Element has granted (i) the Subscription Receipt Underwriters an option to purchase on the same terms up to an additional $232.6 million of Subscription Receipts, (ii) the Debenture Underwriters an option to purchase on the same terms up to an additional $75 million aggregate principal amount of Debentures, and (iii) the Preferred Share Underwriters an option to purchase on the same terms up to an additional 900,000 Series G Preferred Shares (each option, an "Over-Allotment Option"). The Subscription Receipt Over-Allotment Option and the Debenture Over-Allotment Option are exercisable at any time until the earlier of the date that is 30 days following the date of the closing of the Offerings and the occurrence of a termination event under the underwriting agreement. The Series G Preferred Share Over-Allotment Option is exercisable at any time for a period of 30 days following the date of the closing of the Preferred Share Offering. If each of the Subscription Receipt Over-Allotment Option, the Debenture Over-Allotment Option and the Series G Preferred Share Over-Allotment Option is exercised in full, Element will receive further proceeds from the Offerings of $330 million, for aggregate gross proceeds from the Offerings of approximately $2.53 billion.

INFOR Financial Inc. is acting as financial advisor and capital markets advisor to the Company in connection with the Offerings.

About Element Financial Corporation

With total assets in excess of $12.0 billion, Element Financial Corporation is one of North America's leading fleet management and equipment finance companies. Element operates across North America in four verticals of the equipment finance market - Commercial & Vendor Finance, Aviation Finance, Railcar Finance and Fleet Management.

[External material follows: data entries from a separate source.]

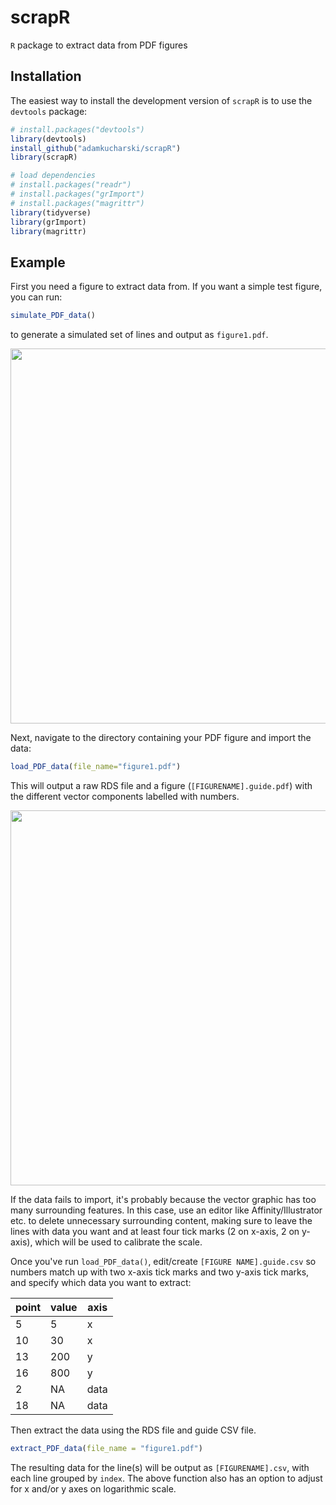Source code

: # scrapR

`R` package to extract data from PDF figures

## Installation

The easiest way to install the development version of `scrapR` is to use the `devtools` package:

```r
# install.packages("devtools")
library(devtools)
install_github("adamkucharski/scrapR")
library(scrapR)

# load dependencies
# install.packages("readr")
# install.packages("grImport")
# install.packages("magrittr")
library(tidyverse)
library(grImport)
library(magrittr)
```

## Example

First you need a figure to extract data from. If you want a simple test figure, you can run:
```r
simulate_PDF_data()
```
to generate a simulated set of lines and output as `figure1.pdf`.

<img src="https://user-images.githubusercontent.com/8329046/47551859-3016ed80-d8fb-11e8-82f4-52cfdfd1a5f0.png" width="600px" />

Next, navigate to the directory containing your PDF figure and import the data:

```r
load_PDF_data(file_name="figure1.pdf")
```

This will output a raw RDS file and a figure (`[FIGURENAME].guide.pdf`) with the different vector components labelled with numbers. 

<img src="https://user-images.githubusercontent.com/8329046/47551865-34430b00-d8fb-11e8-916b-62884f3ff37e.png" width="600px" />

If the data fails to import, it's probably because the vector graphic has too many surrounding features. In this case, use an editor like Affinity/Illustrator etc. to delete unnecessary surrounding content, making sure to leave the lines with data you want and at least four tick marks (2 on x-axis, 2 on y-axis), which will be used to calibrate the scale.

Once you've run `load_PDF_data()`, edit/create `[FIGURE NAME].guide.csv` so numbers match up with two x-axis tick marks and two y-axis tick marks, and specify which data you want to extract:

point   | value | axis
------------- | -------------  | -------------  
5 | 5 | x
10 | 30 | x
13 | 200 | y
16 | 800 | y
2 | NA | data
18 | NA | data

Then extract the data using the RDS file and guide CSV file.

```r
extract_PDF_data(file_name = "figure1.pdf")
```

The resulting data for the line(s) will be output as `[FIGURENAME].csv`, with each line grouped by `index`. The above function also has an option to adjust for x and/or y axes on logarithmic scale.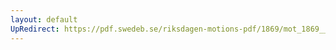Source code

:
 ```yaml
---
layout: default
UpRedirect: https://pdf.swedeb.se/riksdagen-motions-pdf/1869/mot_1869__fk__00054/mot_1869__fk__00054_002.pdf
---
```

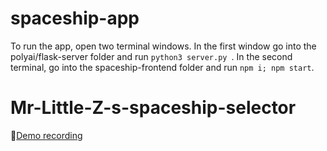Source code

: # spaceship-app

To run the app, open two terminal windows. In the first window go into the polyai/flask-server folder and run ```python3 server.py ```. In the second terminal, go into the spaceship-frontend folder and run ```npm i; npm start```.
# Mr-Little-Z-s-spaceship-selector

:movie_camera:[Demo recording](https://www.dropbox.com/s/e7cmd5ciklurt42/Screen%20Recording%202022-04-04%20at%2014.36.02.mov?dl=0)
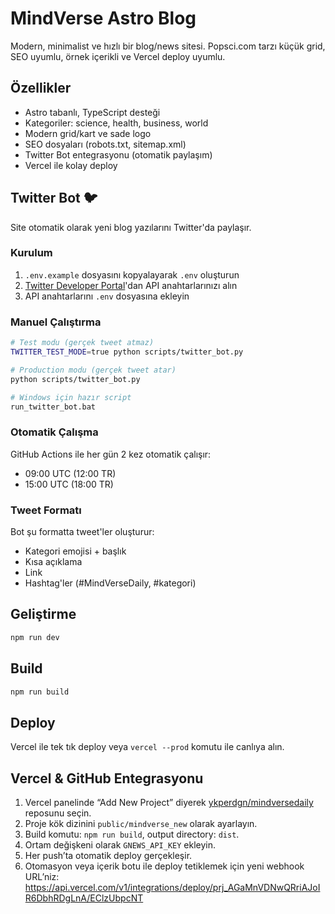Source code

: # MindVerse Astro Blog

Modern, minimalist ve hızlı bir blog/news sitesi. Popsci.com tarzı küçük grid, SEO uyumlu, örnek içerikli ve Vercel deploy uyumlu.

## Özellikler
- Astro tabanlı, TypeScript desteği
- Kategoriler: science, health, business, world
- Modern grid/kart ve sade logo
- SEO dosyaları (robots.txt, sitemap.xml)
- Twitter Bot entegrasyonu (otomatik paylaşım)
- Vercel ile kolay deploy

## Twitter Bot 🐦

Site otomatik olarak yeni blog yazılarını Twitter'da paylaşır.

### Kurulum
1. `.env.example` dosyasını kopyalayarak `.env` oluşturun
2. [Twitter Developer Portal](https://developer.twitter.com/)'dan API anahtarlarınızı alın
3. API anahtarlarını `.env` dosyasına ekleyin

### Manuel Çalıştırma
```bash
# Test modu (gerçek tweet atmaz)
TWITTER_TEST_MODE=true python scripts/twitter_bot.py

# Production modu (gerçek tweet atar)
python scripts/twitter_bot.py

# Windows için hazır script
run_twitter_bot.bat
```

### Otomatik Çalışma
GitHub Actions ile her gün 2 kez otomatik çalışır:
- 09:00 UTC (12:00 TR)
- 15:00 UTC (18:00 TR)

### Tweet Formatı
Bot şu formatta tweet'ler oluşturur:
- Kategori emojisi + başlık
- Kısa açıklama
- Link
- Hashtag'ler (#MindVerseDaily, #kategori)

## Geliştirme
```sh
npm run dev
```

## Build
```sh
npm run build
```

## Deploy
Vercel ile tek tık deploy veya `vercel --prod` komutu ile canlıya alın.

## Vercel & GitHub Entegrasyonu
1. Vercel panelinde “Add New Project” diyerek [ykperdgn/mindversedaily](https://github.com/ykperdgn/mindversedaily) reposunu seçin.
2. Proje kök dizinini `public/mindverse_new` olarak ayarlayın.
3. Build komutu: `npm run build`, output directory: `dist`.
4. Ortam değişkeni olarak `GNEWS_API_KEY` ekleyin.
5. Her push’ta otomatik deploy gerçekleşir.
6. Otomasyon veya içerik botu ile deploy tetiklemek için yeni webhook URL’niz:
   https://api.vercel.com/v1/integrations/deploy/prj_AGaMnVDNwQRriAJoIR6DbhRDgLnA/EClzUbpcNT
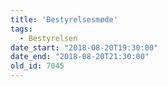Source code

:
 ```yaml
---
title: 'Bestyrelsesmøde'
tags:
  - Bestyrelsen
date_start: "2018-08-20T19:30:00"
date_end: "2018-08-20T21:30:00"
old_id: 7045
---
```

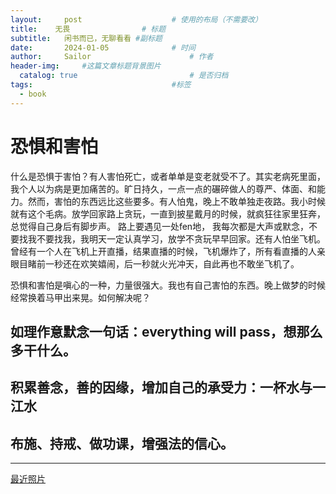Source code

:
 ```yaml
---
layout:     post   				    # 使用的布局（不需要改）
title:    无畏 				# 标题 
subtitle:   闲书而已，无聊看看 #副标题
date:       2024-01-05 				# 时间
author:     Sailor						# 作者
header-img: 	#这篇文章标题背景图片
  catalog: true 						# 是否归档
tags:								#标签
  - book
---
```



  # 恐惧和害怕
  什么是恐惧于害怕？有人害怕死亡，或者单单是变老就受不了。其实老病死里面，我个人以为病是更加痛苦的。旷日持久，一点一点的碾碎做人的尊严、体面、和能力。然而，害怕的东西远比这些要多。有人怕鬼，晚上不敢单独走夜路。我小时候就有这个毛病。放学回家路上贪玩，一直到披星戴月的时候，就疯狂往家里狂奔，总觉得自己身后有脚步声。 路上要遇见一处fen地， 我每次都是大声或默念，不要找我不要找我，我明天一定认真学习，放学不贪玩早早回家。还有人怕坐飞机。曾经有一个人在飞机上开直播，结果直播的时候，飞机爆炸了，所有看直播的人亲眼目睹前一秒还在欢笑嬉闹，后一秒就火光冲天，自此再也不敢坐飞机了。
  
  恐惧和害怕是嗔心的一种，力量很强大。我也有自己害怕的东西。晚上做梦的时候经常换着马甲出来晃。如何解决呢？
  ## 如理作意默念一句话：everything will pass，想那么多干什么。
  ## 积累善念，善的因缘，增加自己的承受力：一杯水与一江水
  ## 布施、持戒、做功课，增强法的信心。
  
---

[最近照片](https://www.flickr.com/photos/191528289@N02/)
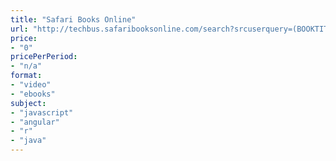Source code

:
 ```yaml
---
title: "Safari Books Online"
url: "http://techbus.safaribooksonline.com/search?srcuserquery=(BOOKTITLE%20%22Learning%20Path%22)&sort=insertDate&order=desc"
price: 
- "0"
pricePerPeriod: 
- "n/a"
format: 
- "video"
- "ebooks"
subject: 
- "javascript"
- "angular"
- "r"
- "java"
---
```

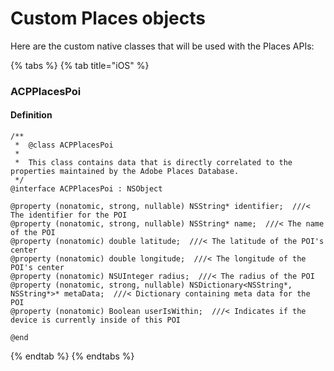 # Custom Places objects

Here are the custom native classes that will be used with the Places APIs:

{% tabs %}
{% tab title="iOS" %}
### ACPPlacesPoi

#### Definition

```text
/**
 *  @class ACPPlacesPoi
 *
 *  This class contains data that is directly correlated to the properties maintained by the Adobe Places Database.
 */
@interface ACPPlacesPoi : NSObject

@property (nonatomic, strong, nullable) NSString* identifier;  ///< The identifier for the POI
@property (nonatomic, strong, nullable) NSString* name;  ///< The name of the POI
@property (nonatomic) double latitude;  ///< The latitude of the POI's center
@property (nonatomic) double longitude;  ///< The longitude of the POI's center
@property (nonatomic) NSUInteger radius;  ///< The radius of the POI
@property (nonatomic, strong, nullable) NSDictionary<NSString*, NSString*>* metaData;  ///< Dictionary containing meta data for the POI
@property (nonatomic) Boolean userIsWithin;  ///< Indicates if the device is currently inside of this POI

@end
```
{% endtab %}
{% endtabs %}

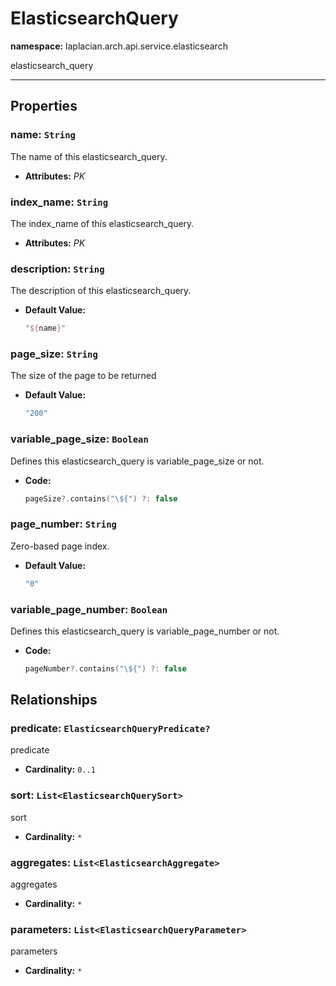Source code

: # **ElasticsearchQuery**
**namespace:** laplacian.arch.api.service.elasticsearch

elasticsearch_query



---

## Properties

### name: `String`
The name of this elasticsearch_query.
- **Attributes:** *PK*

### index_name: `String`
The index_name of this elasticsearch_query.
- **Attributes:** *PK*

### description: `String`
The description of this elasticsearch_query.
- **Default Value:**
  ```kotlin
  "${name}"
  ```

### page_size: `String`
The size of the page to be returned

- **Default Value:**
  ```kotlin
  "200"
  ```

### variable_page_size: `Boolean`
Defines this elasticsearch_query is variable_page_size or not.
- **Code:**
  ```kotlin
  pageSize?.contains("\${") ?: false
  ```

### page_number: `String`
Zero-based page index.

- **Default Value:**
  ```kotlin
  "0"
  ```

### variable_page_number: `Boolean`
Defines this elasticsearch_query is variable_page_number or not.
- **Code:**
  ```kotlin
  pageNumber?.contains("\${") ?: false
  ```

## Relationships

### predicate: `ElasticsearchQueryPredicate?`
predicate
- **Cardinality:** `0..1`

### sort: `List<ElasticsearchQuerySort>`
sort
- **Cardinality:** `*`

### aggregates: `List<ElasticsearchAggregate>`
aggregates
- **Cardinality:** `*`

### parameters: `List<ElasticsearchQueryParameter>`
parameters
- **Cardinality:** `*`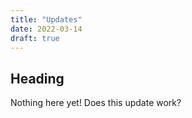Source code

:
 ```yaml
---
title: "Updates"
date: 2022-03-14
draft: true
---
```

## Heading

Nothing here yet!  Does this update work?
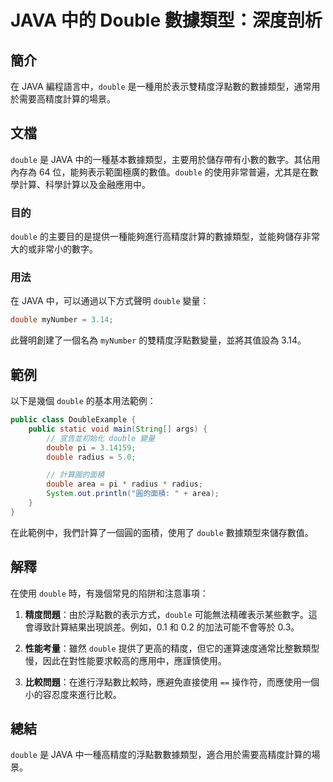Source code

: <!--
Meta Description: # JAVA 中的 Double 數據類型：深度剖析 ## 簡介 在 JAVA 編程語言中，`double` 是一種用於表示雙精度浮點數的數據類型，通常用於需要高精度計算的場景。 ## 文檔 `double` 是 JAVA 中的一種基本數據類型，主要用於儲存帶有小數的數字。其佔用內存為 64 位，能...
Meta Keywords: double, java, radius, mynumber, public
-->

# JAVA 中的 Double 數據類型：深度剖析

## 簡介
在 JAVA 編程語言中，`double` 是一種用於表示雙精度浮點數的數據類型，通常用於需要高精度計算的場景。

## 文檔
`double` 是 JAVA 中的一種基本數據類型，主要用於儲存帶有小數的數字。其佔用內存為 64 位，能夠表示範圍極廣的數值。`double` 的使用非常普遍，尤其是在數學計算、科學計算以及金融應用中。

### 目的
`double` 的主要目的是提供一種能夠進行高精度計算的數據類型，並能夠儲存非常大的或非常小的數字。

### 用法
在 JAVA 中，可以通過以下方式聲明 `double` 變量：
```java
double myNumber = 3.14;
```
此聲明創建了一個名為 `myNumber` 的雙精度浮點數變量，並將其值設為 3.14。

## 範例
以下是幾個 `double` 的基本用法範例：

```java
public class DoubleExample {
    public static void main(String[] args) {
        // 宣告並初始化 double 變量
        double pi = 3.14159;
        double radius = 5.0;

        // 計算圓的面積
        double area = pi * radius * radius;
        System.out.println("圓的面積: " + area);
    }
}
```

在此範例中，我們計算了一個圓的面積，使用了 `double` 數據類型來儲存數值。

## 解釋
在使用 `double` 時，有幾個常見的陷阱和注意事項：

1. **精度問題**：由於浮點數的表示方式，`double` 可能無法精確表示某些數字。這會導致計算結果出現誤差。例如，0.1 和 0.2 的加法可能不會等於 0.3。

2. **性能考量**：雖然 `double` 提供了更高的精度，但它的運算速度通常比整數類型慢，因此在對性能要求較高的應用中，應謹慎使用。

3. **比較問題**：在進行浮點數比較時，應避免直接使用 `==` 操作符，而應使用一個小的容忍度來進行比較。

## 總結
`double` 是 JAVA 中一種高精度的浮點數數據類型，適合用於需要高精度計算的場景。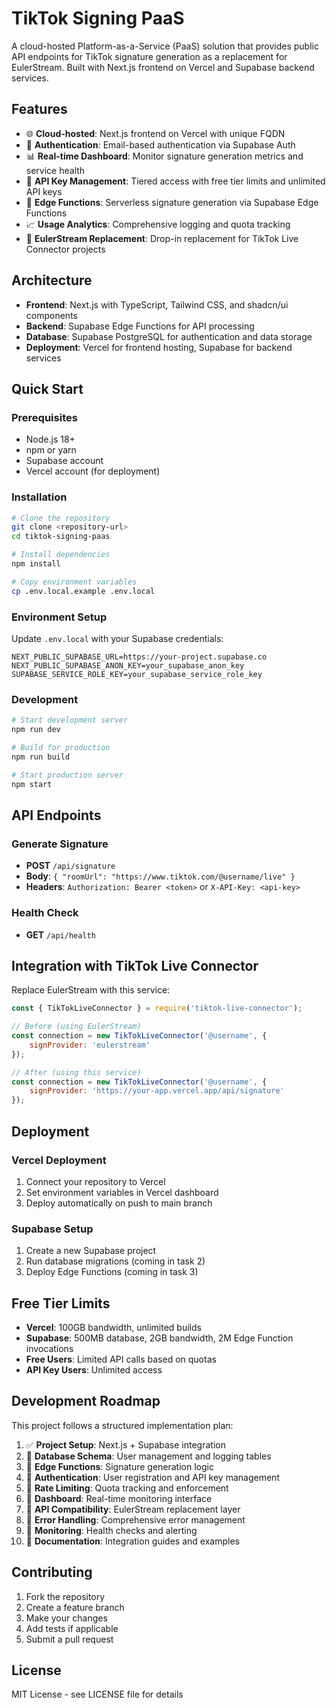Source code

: # TikTok Signing PaaS

A cloud-hosted Platform-as-a-Service (PaaS) solution that provides public API endpoints for TikTok signature generation as a replacement for EulerStream. Built with Next.js frontend on Vercel and Supabase backend services.

## Features

- 🌐 **Cloud-hosted**: Next.js frontend on Vercel with unique FQDN
- 🔐 **Authentication**: Email-based authentication via Supabase Auth
- 📊 **Real-time Dashboard**: Monitor signature generation metrics and service health
- 🔑 **API Key Management**: Tiered access with free tier limits and unlimited API keys
- 🚀 **Edge Functions**: Serverless signature generation via Supabase Edge Functions
- 📈 **Usage Analytics**: Comprehensive logging and quota tracking
- 🔄 **EulerStream Replacement**: Drop-in replacement for TikTok Live Connector projects

## Architecture

- **Frontend**: Next.js with TypeScript, Tailwind CSS, and shadcn/ui components
- **Backend**: Supabase Edge Functions for API processing
- **Database**: Supabase PostgreSQL for authentication and data storage
- **Deployment**: Vercel for frontend hosting, Supabase for backend services

## Quick Start

### Prerequisites

- Node.js 18+ 
- npm or yarn
- Supabase account
- Vercel account (for deployment)

### Installation

```bash
# Clone the repository
git clone <repository-url>
cd tiktok-signing-paas

# Install dependencies
npm install

# Copy environment variables
cp .env.local.example .env.local
```

### Environment Setup

Update `.env.local` with your Supabase credentials:

```env
NEXT_PUBLIC_SUPABASE_URL=https://your-project.supabase.co
NEXT_PUBLIC_SUPABASE_ANON_KEY=your_supabase_anon_key
SUPABASE_SERVICE_ROLE_KEY=your_supabase_service_role_key
```

### Development

```bash
# Start development server
npm run dev

# Build for production
npm run build

# Start production server
npm start
```

## API Endpoints

### Generate Signature
- **POST** `/api/signature`
- **Body**: `{ "roomUrl": "https://www.tiktok.com/@username/live" }`
- **Headers**: `Authorization: Bearer <token>` or `X-API-Key: <api-key>`

### Health Check
- **GET** `/api/health`

## Integration with TikTok Live Connector

Replace EulerStream with this service:

```javascript
const { TikTokLiveConnector } = require('tiktok-live-connector');

// Before (using EulerStream)
const connection = new TikTokLiveConnector('@username', {
    signProvider: 'eulerstream'
});

// After (using this service)
const connection = new TikTokLiveConnector('@username', {
    signProvider: 'https://your-app.vercel.app/api/signature'
});
```

## Deployment

### Vercel Deployment

1. Connect your repository to Vercel
2. Set environment variables in Vercel dashboard
3. Deploy automatically on push to main branch

### Supabase Setup

1. Create a new Supabase project
2. Run database migrations (coming in task 2)
3. Deploy Edge Functions (coming in task 3)

## Free Tier Limits

- **Vercel**: 100GB bandwidth, unlimited builds
- **Supabase**: 500MB database, 2GB bandwidth, 2M Edge Function invocations
- **Free Users**: Limited API calls based on quotas
- **API Key Users**: Unlimited access

## Development Roadmap

This project follows a structured implementation plan:

1. ✅ **Project Setup**: Next.js + Supabase integration
2. 🔄 **Database Schema**: User management and logging tables
3. 🔄 **Edge Functions**: Signature generation logic
4. 🔄 **Authentication**: User registration and API key management
5. 🔄 **Rate Limiting**: Quota tracking and enforcement
6. 🔄 **Dashboard**: Real-time monitoring interface
7. 🔄 **API Compatibility**: EulerStream replacement layer
8. 🔄 **Error Handling**: Comprehensive error management
9. 🔄 **Monitoring**: Health checks and alerting
10. 🔄 **Documentation**: Integration guides and examples

## Contributing

1. Fork the repository
2. Create a feature branch
3. Make your changes
4. Add tests if applicable
5. Submit a pull request

## License

MIT License - see LICENSE file for details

Forward Looking Statements

This release includes forward-looking statements regarding Element and its business. Such statements are based on the current expectations and views of future events of Element's management. In some cases the forward-looking statements can be identified by words or phrases such as "may", "will", "expect", "plan", "anticipate", "intend", "potential", "estimate", "believe" or the negative of these terms, or other similar expressions intended to identify forward-looking statements. Forward-looking statements in this release include those related to potential acquisition opportunities for Element, the proposed financing of such potential acquisition opportunities (including the Offerings), and Element's ability to successfully complete the Offerings or any potential acquisition opportunity on the expected timeframes or at all. The forward-looking events and circumstances discussed in this release may not occur and could differ materially as a result of known and unknown risk factors and uncertainties affecting Element, including risks regarding the equipment finance industry, economic factors and many other factors beyond the control of Element. No forward-looking statement can be guaranteed. Forward-looking statements and information by their nature are based on assumptions and involve known and unknown risks, uncertainties and other factors which may cause our actual results, performance or achievements, or industry results, to be materially different from any future results, performance or achievements expressed or implied by such forward-looking statement or information. Accordingly, readers should not place undue reliance on any forward-looking statements or information. Except as required by applicable securities laws, forward-looking statements speak only as of the date on which they are made and Element undertakes no obligation to publicly update or revise any forward-looking statement, whether as a result of new information, future events, or otherwise.